Your instructions >>
Please copy out the entries until you have copied the line that contains "spectral-musical language. The", beginning with the first line.

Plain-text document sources
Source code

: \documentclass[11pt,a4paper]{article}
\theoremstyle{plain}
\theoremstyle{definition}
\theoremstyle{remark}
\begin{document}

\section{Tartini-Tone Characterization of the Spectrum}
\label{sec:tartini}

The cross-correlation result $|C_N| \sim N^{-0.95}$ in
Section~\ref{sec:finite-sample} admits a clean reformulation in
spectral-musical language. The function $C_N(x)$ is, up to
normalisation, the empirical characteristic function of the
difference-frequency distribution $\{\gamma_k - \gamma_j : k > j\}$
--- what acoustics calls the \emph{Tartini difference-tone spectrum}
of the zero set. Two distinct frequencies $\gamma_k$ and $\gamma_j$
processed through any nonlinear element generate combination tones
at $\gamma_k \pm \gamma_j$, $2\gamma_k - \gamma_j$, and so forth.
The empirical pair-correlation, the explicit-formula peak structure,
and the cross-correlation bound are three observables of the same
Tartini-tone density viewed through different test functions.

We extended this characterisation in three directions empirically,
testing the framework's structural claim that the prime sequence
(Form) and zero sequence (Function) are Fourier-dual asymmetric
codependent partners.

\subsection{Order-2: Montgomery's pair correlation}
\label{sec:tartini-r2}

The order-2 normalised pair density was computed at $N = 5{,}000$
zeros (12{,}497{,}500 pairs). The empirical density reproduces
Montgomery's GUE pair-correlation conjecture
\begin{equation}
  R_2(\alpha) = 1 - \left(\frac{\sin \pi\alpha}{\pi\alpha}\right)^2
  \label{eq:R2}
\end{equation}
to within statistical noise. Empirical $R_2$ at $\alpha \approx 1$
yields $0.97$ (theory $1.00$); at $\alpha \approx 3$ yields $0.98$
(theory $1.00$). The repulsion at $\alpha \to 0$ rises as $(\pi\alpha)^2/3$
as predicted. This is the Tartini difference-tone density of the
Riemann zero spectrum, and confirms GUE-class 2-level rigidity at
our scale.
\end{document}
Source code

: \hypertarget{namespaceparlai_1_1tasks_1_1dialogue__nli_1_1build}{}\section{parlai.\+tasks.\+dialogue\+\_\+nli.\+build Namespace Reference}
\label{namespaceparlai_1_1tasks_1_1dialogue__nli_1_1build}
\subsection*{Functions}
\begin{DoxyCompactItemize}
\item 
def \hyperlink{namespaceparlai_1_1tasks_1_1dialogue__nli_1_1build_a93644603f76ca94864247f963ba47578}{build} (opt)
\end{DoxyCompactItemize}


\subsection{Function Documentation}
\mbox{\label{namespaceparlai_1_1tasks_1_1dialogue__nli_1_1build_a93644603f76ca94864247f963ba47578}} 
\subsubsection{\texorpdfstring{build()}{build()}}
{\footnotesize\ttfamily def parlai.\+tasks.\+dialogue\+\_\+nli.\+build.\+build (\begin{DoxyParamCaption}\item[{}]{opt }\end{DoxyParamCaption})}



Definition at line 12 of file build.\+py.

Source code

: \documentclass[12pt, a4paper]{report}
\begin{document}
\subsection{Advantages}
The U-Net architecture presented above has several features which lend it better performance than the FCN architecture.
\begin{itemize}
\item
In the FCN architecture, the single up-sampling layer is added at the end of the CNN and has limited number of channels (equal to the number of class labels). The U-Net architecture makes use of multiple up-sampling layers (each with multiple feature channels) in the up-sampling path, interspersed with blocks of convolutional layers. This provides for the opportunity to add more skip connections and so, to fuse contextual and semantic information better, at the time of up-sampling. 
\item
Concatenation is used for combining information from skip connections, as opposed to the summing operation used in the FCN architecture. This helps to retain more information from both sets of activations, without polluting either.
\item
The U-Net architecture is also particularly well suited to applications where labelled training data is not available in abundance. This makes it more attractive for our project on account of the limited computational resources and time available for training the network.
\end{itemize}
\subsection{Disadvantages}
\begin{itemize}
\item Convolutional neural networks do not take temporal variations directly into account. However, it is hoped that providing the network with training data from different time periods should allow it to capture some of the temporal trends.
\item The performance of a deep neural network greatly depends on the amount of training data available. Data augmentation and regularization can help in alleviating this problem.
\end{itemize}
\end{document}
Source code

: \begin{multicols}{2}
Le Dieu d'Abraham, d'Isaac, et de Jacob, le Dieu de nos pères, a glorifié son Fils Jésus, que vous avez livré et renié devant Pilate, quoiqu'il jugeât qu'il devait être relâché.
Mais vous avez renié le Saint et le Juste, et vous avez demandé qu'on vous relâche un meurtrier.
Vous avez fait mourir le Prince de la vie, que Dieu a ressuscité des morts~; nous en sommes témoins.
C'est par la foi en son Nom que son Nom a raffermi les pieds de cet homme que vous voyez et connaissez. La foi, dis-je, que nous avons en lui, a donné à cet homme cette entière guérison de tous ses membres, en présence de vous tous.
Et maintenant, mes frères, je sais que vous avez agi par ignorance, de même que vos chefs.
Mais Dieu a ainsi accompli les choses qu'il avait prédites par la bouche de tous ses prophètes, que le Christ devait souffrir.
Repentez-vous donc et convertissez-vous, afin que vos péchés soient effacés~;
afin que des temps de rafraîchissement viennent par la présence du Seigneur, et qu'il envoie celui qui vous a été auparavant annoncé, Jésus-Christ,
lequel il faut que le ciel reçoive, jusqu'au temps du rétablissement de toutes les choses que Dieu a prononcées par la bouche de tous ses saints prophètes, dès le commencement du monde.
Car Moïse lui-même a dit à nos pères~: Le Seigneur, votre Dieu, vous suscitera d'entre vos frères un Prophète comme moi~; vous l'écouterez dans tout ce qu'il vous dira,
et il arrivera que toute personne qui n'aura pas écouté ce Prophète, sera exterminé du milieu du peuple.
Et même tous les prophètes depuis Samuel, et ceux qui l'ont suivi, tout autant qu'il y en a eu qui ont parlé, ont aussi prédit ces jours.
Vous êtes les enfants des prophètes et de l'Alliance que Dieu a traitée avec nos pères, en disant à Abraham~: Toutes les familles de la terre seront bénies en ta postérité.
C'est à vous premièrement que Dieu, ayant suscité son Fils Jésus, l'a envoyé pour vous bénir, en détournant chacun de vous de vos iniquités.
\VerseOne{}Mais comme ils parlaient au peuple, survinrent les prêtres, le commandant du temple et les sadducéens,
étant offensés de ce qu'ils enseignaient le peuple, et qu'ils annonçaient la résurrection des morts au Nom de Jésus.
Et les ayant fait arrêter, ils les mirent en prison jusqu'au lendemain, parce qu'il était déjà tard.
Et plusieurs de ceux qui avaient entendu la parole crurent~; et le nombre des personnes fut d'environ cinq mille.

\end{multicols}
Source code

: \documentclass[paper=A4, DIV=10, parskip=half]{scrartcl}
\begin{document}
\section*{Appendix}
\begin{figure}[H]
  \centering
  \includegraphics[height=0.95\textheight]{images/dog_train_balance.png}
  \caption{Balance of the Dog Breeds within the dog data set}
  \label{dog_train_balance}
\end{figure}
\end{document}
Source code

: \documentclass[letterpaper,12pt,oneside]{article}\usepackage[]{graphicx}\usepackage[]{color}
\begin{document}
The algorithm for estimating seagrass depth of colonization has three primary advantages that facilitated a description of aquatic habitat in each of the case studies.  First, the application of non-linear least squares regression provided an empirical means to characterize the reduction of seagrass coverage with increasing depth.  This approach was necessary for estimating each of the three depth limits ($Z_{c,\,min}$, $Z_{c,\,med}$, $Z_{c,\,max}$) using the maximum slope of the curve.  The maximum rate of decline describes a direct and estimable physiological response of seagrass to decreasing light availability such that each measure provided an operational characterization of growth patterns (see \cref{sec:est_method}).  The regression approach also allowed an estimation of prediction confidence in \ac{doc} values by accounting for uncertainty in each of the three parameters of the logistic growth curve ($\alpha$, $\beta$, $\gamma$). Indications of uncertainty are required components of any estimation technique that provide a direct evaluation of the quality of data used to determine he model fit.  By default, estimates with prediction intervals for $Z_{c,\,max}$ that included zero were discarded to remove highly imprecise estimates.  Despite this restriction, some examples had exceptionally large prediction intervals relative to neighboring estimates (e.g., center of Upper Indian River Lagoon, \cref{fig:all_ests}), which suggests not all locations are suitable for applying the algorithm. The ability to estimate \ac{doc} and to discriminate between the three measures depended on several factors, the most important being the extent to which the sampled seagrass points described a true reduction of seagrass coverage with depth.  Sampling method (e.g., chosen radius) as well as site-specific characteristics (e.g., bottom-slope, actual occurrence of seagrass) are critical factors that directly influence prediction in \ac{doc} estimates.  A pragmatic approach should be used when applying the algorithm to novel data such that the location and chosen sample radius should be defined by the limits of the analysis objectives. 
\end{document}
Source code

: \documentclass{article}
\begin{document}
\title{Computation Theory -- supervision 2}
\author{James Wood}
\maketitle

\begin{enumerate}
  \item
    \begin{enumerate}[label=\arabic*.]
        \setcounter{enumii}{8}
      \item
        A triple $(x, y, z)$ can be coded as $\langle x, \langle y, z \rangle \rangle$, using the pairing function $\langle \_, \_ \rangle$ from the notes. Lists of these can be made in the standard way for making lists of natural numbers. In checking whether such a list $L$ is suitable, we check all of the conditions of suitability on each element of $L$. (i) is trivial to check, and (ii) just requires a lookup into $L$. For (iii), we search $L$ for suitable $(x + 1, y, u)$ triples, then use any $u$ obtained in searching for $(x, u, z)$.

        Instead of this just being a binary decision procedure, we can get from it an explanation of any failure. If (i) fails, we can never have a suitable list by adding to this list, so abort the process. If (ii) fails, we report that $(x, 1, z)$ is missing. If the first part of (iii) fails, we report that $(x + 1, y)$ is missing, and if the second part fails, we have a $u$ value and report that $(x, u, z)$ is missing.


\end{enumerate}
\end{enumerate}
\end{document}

Answer space >>
Source code

: \documentclass[11pt,a4paper]{article}
\theoremstyle{plain}
\theoremstyle{definition}
\theoremstyle{remark}
\begin{document}

\section{Tartini-Tone Characterization of the Spectrum}
\label{sec:tartini}

The cross-correlation result $|C_N| \sim N^{-0.95}$ in
Section~\ref{sec:finite-sample} admits a clean reformulation in
spectral-musical language. The function $C_N(x)$ is, up to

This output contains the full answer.